SFPD to create elite team to deal with mental health calls

February 9, 2011 12:00:00 AM PST
At a meeting Wednesday night, the San Francisco Police Commission announced plans to create an elite unit of officers with specialized training to handle situations involving the mentally disabled. This comes on the heels of incident in January in which a man in a wheelchair was shot during a confrontation with police.

There was jubilation at City Hall Wednesday night as some of the commissioners left saying it was the best meeting they had ever been a part of.

The vote was unanimous to begin training officers like they do in Memphis, Tennessee and adopt their business model.

The commission looked into new ways to deal with mentally disturbed citizens. About 900 officers have already been through a three-hour training program, but that training stopped last summer because of budget cuts. Now, the police commission embraced a highly-regarded new model presented by researchers from the University of Memphis.

"I would urge you to put the resources into this program that it needs to succeed because this program is going to make a huge difference for our communities," said Eduardo Vega, executive director of the Mental Health Association of San Francisco.

The Memphis model allows select officers to volunteer for elite Crisis Intervention Training, or CIT. The trained teams would then work their regular assignments, but could quickly be dispatched to a mental health call.

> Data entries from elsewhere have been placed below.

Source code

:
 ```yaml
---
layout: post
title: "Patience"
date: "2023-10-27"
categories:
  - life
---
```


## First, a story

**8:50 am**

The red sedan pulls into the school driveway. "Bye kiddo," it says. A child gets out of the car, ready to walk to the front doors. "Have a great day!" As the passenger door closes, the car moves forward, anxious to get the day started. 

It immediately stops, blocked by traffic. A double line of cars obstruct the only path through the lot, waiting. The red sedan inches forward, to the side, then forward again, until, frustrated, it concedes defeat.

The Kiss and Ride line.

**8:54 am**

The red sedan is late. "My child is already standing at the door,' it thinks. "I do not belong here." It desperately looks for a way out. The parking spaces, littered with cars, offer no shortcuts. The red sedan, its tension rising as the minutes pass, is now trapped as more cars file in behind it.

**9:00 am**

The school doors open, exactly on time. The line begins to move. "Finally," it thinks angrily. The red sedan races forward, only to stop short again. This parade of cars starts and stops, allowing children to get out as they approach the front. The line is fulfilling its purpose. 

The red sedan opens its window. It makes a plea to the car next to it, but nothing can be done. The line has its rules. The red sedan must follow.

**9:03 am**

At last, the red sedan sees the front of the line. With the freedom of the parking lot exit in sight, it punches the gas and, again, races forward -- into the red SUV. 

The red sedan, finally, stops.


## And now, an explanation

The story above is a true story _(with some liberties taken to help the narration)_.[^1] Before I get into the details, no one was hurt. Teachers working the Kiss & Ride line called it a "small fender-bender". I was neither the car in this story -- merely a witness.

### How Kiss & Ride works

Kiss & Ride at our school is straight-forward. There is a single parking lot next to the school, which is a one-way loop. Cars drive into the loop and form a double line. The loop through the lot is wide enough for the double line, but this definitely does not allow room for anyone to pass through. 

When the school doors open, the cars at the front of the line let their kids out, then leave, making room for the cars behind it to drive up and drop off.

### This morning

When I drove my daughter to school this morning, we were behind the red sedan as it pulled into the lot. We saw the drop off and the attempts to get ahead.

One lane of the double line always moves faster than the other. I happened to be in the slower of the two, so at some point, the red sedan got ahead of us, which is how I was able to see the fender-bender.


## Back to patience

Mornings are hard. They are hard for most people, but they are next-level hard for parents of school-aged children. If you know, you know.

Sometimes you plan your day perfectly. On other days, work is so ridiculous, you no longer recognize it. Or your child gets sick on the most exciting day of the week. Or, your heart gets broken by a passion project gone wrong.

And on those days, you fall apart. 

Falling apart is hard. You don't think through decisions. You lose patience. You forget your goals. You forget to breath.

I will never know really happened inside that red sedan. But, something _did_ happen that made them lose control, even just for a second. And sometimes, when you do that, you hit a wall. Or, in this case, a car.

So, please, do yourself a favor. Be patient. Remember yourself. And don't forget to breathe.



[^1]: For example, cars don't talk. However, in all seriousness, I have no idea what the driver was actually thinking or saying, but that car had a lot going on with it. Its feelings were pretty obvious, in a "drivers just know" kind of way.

The CIT officers would be available 24/7 and would network with local mental health experts. Acting Police Chief Jeff Godown wants to take it a step further.

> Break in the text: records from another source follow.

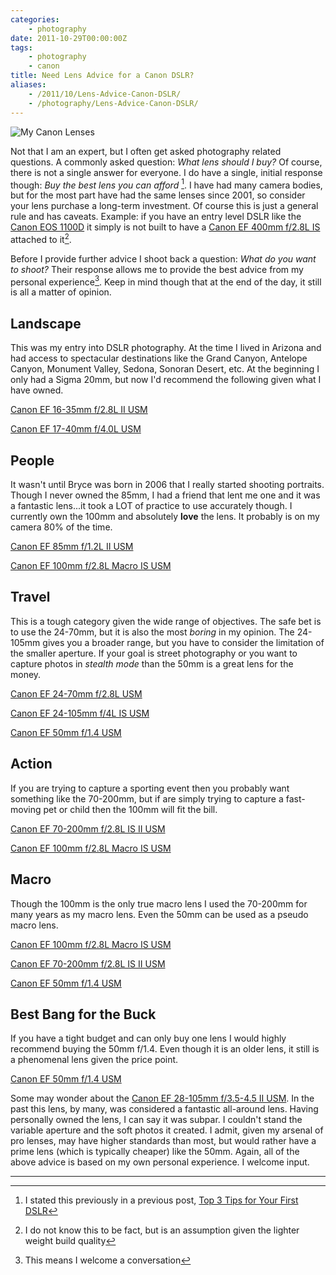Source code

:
 ```yaml
---
categories:
    - photography
date: 2011-10-29T00:00:00Z
tags:
    - photography
    - canon
title: Need Lens Advice for a Canon DSLR?
aliases: 
    - /2011/10/Lens-Advice-Canon-DSLR/
    - /photography/Lens-Advice-Canon-DSLR/
---
```


![My Canon Lenses](/uploads/2011/10/20111029-CanonLenses.jpg)

Not that I am an expert, but I often get asked photography related questions. A commonly asked question: *What lens should I buy?* Of course, there is not a single answer for everyone. I do have a single, initial response though: *Buy the best lens you can afford* [^fn-afford]. I have had many camera bodies, but for the most part have had the same lenses since 2001, so consider your lens purchase a long-term investment. Of course this is just a general rule and has caveats. Example: if you have an entry level DSLR like the [Canon EOS 1100D](http://www.dpreview.com/products/canon/slrs/canon_eos1100d) it simply is not built to have a [Canon EF 400mm f/2.8L IS](http://www.dpreview.com/products/canon/lenses/canon_400_2p8l_is_ii_usm) attached to it[^fn-build].

Before I provide further advice I shoot back a question: _What do you want to shoot?_ Their response allows me to provide the best advice from my personal experience[^fn-opinion]. Keep in mind though that at the end of the day, it still is all a matter of opinion. 

## Landscape

This was my entry into DSLR photography. At the time I lived in Arizona and had access to spectacular destinations like the Grand Canyon, Antelope Canyon, Monument Valley, Sedona, Sonoran Desert, etc. At the beginning I only had a Sigma 20mm, but now I'd recommend the following given what I have owned.

[Canon EF 16-35mm f/2.8L II USM](http://www.dpreview.com/products/canon/lenses/canon_16-35_2p8_ii)

[Canon EF 17-40mm f/4.0L USM](http://www.dpreview.com/products/canon/lenses/canon_17-40_4p0)

## People

It wasn't until Bryce was born in 2006 that I really started shooting portraits. Though I never owned the 85mm, I had a friend that lent me one and it was a fantastic lens...it took a LOT of practice to use accurately though. I currently own the 100mm and absolutely __love__ the lens. It probably is on my camera 80% of the time.

[Canon EF 85mm f/1.2L II USM](http://www.dpreview.com/products/canon/lenses/canon_85_1p2_ii)

[Canon EF 100mm f/2.8L Macro IS USM](http://www.dpreview.com/products/canon/lenses/canon_100_2p8_is_usm)

## Travel

This is a tough category given the wide range of objectives. The safe bet is to use the 24-70mm, but it is also the most _boring_ in my opinion. The 24-105mm gives you a broader range, but you have to consider the limitation of the smaller aperture. If your goal is street photography or you want to capture photos in _stealth mode_ than the 50mm is a great lens for the money.

[Canon EF 24-70mm f/2.8L USM](http://www.dpreview.com/products/canon/lenses/canon_24-70_2p8)

[Canon EF 24-105mm f/4L IS USM](http://www.dpreview.com/products/canon/lenses/canon_24-105_4)

[Canon EF 50mm f/1.4 USM](http://www.dpreview.com/products/canon/lenses/canon_50_1p4)

## Action

If you are trying to capture a sporting event then you probably want something like the 70-200mm, but if are simply trying to capture a fast-moving pet or child then the 100mm will fit the bill.

[Canon EF 70-200mm f/2.8L IS II USM](http://www.dpreview.com/products/canon/lenses/canon_70-200_2p8_is_ii)

[Canon EF 100mm f/2.8L Macro IS USM](http://www.dpreview.com/products/canon/lenses/canon_100_2p8_is_usm)

## Macro 

Though the 100mm is the only true macro lens I used the 70-200mm for many years as my macro lens. Even the 50mm can be used as a pseudo macro lens.

[Canon EF 100mm f/2.8L Macro IS USM](http://www.dpreview.com/products/canon/lenses/canon_100_2p8_is_usm)

[Canon EF 70-200mm f/2.8L IS II USM](http://www.dpreview.com/products/canon/lenses/canon_70-200_2p8_is_ii)

[Canon EF 50mm f/1.4 USM](http://www.dpreview.com/products/canon/lenses/canon_50_1p4)

## Best Bang for the Buck

If you have a tight budget and can only buy one lens I would highly recommend buying the 50mm f/1.4. Even though it is an older lens, it still is a phenomenal lens given the price point.

[Canon EF 50mm f/1.4 USM](http://www.dpreview.com/products/canon/lenses/canon_50_1p4)

Some may wonder about the [Canon EF 28-105mm f/3.5-4.5 II USM](http://www.dpreview.com/products/canon/lenses/canon_28-105_3p5-4p5_ii). In the past this lens, by many, was considered a fantastic all-around lens. Having personally owned the lens, I can say it was subpar. I couldn't stand the variable aperture and the soft photos it created. I admit, given my arsenal of pro lenses, may have higher standards than most, but would rather have a prime lens (which is typically cheaper) like the 50mm. Again, all of the above advice is based on my own personal experience. I welcome input. 


---

[^fn-afford]: I stated this previously in a previous post, [Top 3 Tips for Your First DSLR](/2011/06/14/Top-3-Tips-DSLR/)  
[^fn-build]: I do not know this to be fact, but is an assumption given the lighter weight build quality
[^fn-opinion]: This means I welcome a conversation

"The reality is the CIT program should be morphed into standardized training for any officer to have any contact with anybody," said Godown.

The immediate action comes on the heels of a Jan. 4 incident in which San Francisco police shot and wounded 55-year-old Randall Dunklin as he sat in a wheelchair. He slashed an officer in the shoulder. Dunklin is now in jail and his attorney said they're considering filing a lawsuit against the city.

"I'm glad to see that they're considering at least what the community has asked them to consider," said attorney Eric Safire.

The resolution passed and the police chief is asking for 30 days to tweak it and make a few adjustments. They need to figure out when they would start the training and whether it would be for all the officers or a very small group to start with. No word on how much this will cost, but they do think it will take a full year to implement.